== Exercise directions ==
Among the entries below, how many lines contain the string "unsqueeze"? Reply with that number alone.

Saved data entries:
******************************

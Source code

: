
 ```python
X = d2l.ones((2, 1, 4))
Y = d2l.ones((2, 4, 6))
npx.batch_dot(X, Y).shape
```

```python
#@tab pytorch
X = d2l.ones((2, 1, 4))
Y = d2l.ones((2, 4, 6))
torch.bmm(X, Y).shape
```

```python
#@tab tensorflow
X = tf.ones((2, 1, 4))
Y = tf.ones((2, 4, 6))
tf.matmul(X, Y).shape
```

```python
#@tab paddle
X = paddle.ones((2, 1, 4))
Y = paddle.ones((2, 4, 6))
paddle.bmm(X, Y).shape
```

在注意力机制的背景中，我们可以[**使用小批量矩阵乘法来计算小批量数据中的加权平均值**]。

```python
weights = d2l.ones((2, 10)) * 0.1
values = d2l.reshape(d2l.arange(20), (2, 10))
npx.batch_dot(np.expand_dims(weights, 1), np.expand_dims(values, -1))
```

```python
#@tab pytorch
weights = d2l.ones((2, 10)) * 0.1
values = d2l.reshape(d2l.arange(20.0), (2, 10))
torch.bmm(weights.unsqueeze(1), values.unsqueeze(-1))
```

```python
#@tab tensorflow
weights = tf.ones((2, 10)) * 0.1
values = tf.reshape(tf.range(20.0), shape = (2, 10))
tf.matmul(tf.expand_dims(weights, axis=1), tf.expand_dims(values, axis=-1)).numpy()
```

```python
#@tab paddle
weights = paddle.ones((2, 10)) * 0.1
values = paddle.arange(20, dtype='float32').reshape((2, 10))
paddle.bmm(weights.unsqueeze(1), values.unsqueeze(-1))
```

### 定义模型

******************************

== Response below ==
2